Report each line of the data that contains the string "کشور".

━━━━━━━━━━━━━━━━

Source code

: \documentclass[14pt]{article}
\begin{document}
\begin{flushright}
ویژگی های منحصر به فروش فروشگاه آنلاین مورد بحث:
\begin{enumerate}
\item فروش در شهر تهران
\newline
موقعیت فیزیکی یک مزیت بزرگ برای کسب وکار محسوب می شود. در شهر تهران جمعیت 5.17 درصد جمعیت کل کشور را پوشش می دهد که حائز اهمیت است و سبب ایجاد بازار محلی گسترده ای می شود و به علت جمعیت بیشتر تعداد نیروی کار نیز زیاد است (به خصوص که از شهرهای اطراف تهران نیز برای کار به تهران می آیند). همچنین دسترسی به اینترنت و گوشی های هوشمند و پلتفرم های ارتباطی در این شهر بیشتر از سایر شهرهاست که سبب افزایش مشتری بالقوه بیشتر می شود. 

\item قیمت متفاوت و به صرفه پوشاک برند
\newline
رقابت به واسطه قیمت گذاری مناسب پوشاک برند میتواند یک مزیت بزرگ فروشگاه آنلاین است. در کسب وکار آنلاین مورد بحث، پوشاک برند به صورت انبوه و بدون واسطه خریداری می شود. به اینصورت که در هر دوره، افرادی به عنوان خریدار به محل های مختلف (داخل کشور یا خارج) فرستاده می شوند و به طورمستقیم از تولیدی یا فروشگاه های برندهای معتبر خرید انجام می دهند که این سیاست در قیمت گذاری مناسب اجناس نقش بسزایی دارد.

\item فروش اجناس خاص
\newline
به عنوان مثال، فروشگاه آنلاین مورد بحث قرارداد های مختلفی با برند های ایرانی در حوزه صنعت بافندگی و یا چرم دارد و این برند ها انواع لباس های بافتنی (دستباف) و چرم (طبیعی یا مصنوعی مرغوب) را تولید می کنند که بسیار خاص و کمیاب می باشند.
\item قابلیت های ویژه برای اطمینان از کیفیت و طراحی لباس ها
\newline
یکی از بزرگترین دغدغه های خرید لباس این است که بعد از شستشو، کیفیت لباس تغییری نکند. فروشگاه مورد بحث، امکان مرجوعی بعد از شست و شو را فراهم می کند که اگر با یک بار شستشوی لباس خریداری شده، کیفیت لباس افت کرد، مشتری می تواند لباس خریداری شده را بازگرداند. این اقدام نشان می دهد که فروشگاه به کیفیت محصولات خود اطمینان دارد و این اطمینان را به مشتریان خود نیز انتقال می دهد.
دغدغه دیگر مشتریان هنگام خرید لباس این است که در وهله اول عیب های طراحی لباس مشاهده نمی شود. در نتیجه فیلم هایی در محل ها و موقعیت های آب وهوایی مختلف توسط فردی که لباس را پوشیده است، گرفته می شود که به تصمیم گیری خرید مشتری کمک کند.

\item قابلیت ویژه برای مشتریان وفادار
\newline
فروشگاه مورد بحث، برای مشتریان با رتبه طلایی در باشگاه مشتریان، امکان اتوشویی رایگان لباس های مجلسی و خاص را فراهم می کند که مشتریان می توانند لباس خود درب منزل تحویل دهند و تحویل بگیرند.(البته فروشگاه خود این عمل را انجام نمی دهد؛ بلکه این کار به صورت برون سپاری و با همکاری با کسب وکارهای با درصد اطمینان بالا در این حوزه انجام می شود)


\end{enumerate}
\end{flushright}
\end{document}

━━━━━━━━━━━━━━━━

■ **PROBLEM SOLUTION**:
موقعیت فیزیکی یک مزیت بزرگ برای کسب وکار محسوب می شود. در شهر تهران جمعیت 5.17 درصد جمعیت کل کشور را پوشش می دهد که حائز اهمیت است و سبب ایجاد بازار محلی گسترده ای می شود و به علت جمعیت بیشتر تعداد نیروی کار نیز زیاد است (به خصوص که از شهرهای اطراف تهران نیز برای کار به تهران می آیند). همچنین دسترسی به اینترنت و گوشی های هوشمند و پلتفرم های ارتباطی در این شهر بیشتر از سایر شهرهاست که سبب افزایش مشتری بالقوه بیشتر می شود. 
رقابت به واسطه قیمت گذاری مناسب پوشاک برند میتواند یک مزیت بزرگ فروشگاه آنلاین است. در کسب وکار آنلاین مورد بحث، پوشاک برند به صورت انبوه و بدون واسطه خریداری می شود. به اینصورت که در هر دوره، افرادی به عنوان خریدار به محل های مختلف (داخل کشور یا خارج) فرستاده می شوند و به طورمستقیم از تولیدی یا فروشگاه های برندهای معتبر خرید انجام می دهند که این سیاست در قیمت گذاری مناسب اجناس نقش بسزایی دارد.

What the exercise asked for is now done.